BEGIN

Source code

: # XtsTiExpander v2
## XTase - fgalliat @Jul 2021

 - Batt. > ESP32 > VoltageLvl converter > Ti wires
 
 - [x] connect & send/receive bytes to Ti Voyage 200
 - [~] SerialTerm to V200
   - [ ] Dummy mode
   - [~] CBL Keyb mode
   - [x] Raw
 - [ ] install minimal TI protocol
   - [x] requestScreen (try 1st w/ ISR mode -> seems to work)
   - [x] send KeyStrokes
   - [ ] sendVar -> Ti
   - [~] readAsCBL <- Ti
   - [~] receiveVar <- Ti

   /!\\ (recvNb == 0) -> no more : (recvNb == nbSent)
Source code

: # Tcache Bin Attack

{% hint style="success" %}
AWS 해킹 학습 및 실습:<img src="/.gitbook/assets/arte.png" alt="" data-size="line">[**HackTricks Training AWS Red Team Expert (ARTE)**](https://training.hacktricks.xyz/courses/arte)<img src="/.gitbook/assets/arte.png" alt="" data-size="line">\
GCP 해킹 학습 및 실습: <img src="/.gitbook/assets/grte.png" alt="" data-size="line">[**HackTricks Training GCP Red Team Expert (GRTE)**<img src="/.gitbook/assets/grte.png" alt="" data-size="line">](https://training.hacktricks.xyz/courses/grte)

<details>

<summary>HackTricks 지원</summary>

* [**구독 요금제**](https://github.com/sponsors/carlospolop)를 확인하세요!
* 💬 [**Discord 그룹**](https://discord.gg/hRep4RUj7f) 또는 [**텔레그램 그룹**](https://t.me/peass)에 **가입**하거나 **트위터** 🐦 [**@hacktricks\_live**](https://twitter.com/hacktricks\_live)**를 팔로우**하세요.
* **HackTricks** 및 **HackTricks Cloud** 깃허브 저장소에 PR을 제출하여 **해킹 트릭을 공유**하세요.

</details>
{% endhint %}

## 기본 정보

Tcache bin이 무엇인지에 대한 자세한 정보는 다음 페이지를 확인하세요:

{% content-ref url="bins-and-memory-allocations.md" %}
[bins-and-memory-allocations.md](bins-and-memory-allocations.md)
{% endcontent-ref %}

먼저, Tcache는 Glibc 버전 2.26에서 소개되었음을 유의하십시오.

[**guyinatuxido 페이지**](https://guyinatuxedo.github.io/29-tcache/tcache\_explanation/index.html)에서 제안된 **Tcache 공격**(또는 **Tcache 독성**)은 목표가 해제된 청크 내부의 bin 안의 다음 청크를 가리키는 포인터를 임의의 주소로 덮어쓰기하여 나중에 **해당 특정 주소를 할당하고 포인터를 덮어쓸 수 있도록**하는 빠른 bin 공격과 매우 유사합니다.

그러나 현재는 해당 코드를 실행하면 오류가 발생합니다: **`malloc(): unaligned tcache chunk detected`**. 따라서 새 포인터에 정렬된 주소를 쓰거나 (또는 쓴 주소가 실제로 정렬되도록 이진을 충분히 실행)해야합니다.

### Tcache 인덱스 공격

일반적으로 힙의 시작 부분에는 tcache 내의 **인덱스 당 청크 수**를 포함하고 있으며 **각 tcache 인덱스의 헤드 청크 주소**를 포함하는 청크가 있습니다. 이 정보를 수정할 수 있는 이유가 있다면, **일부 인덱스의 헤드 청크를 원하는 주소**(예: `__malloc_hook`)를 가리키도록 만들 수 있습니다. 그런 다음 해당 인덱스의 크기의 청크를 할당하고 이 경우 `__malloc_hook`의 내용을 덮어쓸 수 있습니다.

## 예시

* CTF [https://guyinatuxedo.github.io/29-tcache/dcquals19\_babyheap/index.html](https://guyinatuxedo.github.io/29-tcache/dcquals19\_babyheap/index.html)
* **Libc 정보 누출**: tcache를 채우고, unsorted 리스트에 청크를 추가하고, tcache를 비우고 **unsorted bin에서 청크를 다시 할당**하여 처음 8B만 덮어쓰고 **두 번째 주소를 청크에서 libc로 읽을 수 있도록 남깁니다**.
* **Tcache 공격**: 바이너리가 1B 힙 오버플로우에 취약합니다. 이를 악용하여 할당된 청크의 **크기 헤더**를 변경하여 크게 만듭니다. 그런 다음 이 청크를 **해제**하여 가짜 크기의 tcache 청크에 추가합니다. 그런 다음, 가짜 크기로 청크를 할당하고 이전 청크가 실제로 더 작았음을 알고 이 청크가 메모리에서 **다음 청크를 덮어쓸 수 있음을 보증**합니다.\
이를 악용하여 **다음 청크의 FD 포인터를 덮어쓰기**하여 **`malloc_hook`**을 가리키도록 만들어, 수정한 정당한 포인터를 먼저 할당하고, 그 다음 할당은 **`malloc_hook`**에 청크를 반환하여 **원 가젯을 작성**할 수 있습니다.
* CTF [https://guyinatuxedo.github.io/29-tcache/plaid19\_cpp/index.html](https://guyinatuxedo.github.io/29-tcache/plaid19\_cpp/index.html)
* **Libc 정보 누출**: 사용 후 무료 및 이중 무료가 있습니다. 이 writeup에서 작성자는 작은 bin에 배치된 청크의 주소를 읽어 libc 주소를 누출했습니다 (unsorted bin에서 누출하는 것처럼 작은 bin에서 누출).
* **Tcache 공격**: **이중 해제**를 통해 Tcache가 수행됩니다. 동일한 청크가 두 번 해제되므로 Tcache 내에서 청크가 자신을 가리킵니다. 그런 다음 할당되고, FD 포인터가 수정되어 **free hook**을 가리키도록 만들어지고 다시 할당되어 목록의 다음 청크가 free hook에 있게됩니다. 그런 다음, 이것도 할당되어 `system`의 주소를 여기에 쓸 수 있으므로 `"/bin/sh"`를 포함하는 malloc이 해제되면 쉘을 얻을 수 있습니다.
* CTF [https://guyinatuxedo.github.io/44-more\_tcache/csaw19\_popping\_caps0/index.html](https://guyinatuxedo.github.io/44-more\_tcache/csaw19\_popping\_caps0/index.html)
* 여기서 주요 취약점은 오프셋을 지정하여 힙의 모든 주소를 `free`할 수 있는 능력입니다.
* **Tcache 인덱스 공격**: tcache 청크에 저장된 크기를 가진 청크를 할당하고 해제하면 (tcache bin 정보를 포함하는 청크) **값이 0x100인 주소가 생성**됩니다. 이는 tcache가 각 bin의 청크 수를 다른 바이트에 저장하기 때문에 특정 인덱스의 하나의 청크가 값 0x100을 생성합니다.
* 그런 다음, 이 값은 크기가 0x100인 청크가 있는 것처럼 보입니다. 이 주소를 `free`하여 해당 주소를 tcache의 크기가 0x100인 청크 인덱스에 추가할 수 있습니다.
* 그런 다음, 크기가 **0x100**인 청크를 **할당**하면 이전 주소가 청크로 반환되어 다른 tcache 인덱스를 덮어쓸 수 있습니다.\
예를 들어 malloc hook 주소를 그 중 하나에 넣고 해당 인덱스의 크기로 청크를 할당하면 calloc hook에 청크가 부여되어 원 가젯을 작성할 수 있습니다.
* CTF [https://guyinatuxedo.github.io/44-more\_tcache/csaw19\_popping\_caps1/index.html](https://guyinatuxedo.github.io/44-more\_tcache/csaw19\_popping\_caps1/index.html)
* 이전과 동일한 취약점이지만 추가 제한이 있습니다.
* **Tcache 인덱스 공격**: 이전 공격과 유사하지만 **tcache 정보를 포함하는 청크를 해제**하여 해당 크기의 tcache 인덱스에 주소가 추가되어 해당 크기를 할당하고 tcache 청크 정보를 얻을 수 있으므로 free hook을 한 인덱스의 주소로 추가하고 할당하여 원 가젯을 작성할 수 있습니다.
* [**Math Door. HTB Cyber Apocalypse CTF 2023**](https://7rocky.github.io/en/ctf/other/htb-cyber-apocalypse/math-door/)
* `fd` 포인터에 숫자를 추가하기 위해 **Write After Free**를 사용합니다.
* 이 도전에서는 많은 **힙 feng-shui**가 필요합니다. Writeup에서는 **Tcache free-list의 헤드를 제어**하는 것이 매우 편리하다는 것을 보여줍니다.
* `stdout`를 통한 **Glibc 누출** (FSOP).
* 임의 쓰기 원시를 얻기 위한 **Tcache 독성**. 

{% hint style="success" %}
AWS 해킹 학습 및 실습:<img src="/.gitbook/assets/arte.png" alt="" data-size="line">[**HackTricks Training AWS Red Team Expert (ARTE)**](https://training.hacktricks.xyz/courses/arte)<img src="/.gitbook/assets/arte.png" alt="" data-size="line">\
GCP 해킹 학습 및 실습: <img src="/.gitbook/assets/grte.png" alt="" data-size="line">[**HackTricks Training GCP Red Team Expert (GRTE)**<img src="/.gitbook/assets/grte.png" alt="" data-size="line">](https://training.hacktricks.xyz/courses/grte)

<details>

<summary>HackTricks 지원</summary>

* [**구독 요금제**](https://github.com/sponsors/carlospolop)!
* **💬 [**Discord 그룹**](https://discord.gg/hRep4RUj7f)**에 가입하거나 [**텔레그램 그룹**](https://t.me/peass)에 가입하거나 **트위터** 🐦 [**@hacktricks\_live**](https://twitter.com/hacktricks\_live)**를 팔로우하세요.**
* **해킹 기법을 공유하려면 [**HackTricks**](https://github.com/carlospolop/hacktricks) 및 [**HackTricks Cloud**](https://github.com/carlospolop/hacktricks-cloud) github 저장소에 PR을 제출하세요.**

END

> WHAT IS NEEDED
Give back exactly the material above from its opening line to the line bearing "- [~] receiveVar <- Ti".

> ANSWER TO THE PROBLEM
Source code

: # XtsTiExpander v2
## XTase - fgalliat @Jul 2021

 - Batt. > ESP32 > VoltageLvl converter > Ti wires
 
 - [x] connect & send/receive bytes to Ti Voyage 200
 - [~] SerialTerm to V200
   - [ ] Dummy mode
   - [~] CBL Keyb mode
   - [x] Raw
 - [ ] install minimal TI protocol
   - [x] requestScreen (try 1st w/ ISR mode -> seems to work)
   - [x] send KeyStrokes
   - [ ] sendVar -> Ti
   - [~] readAsCBL <- Ti
   - [~] receiveVar <- Ti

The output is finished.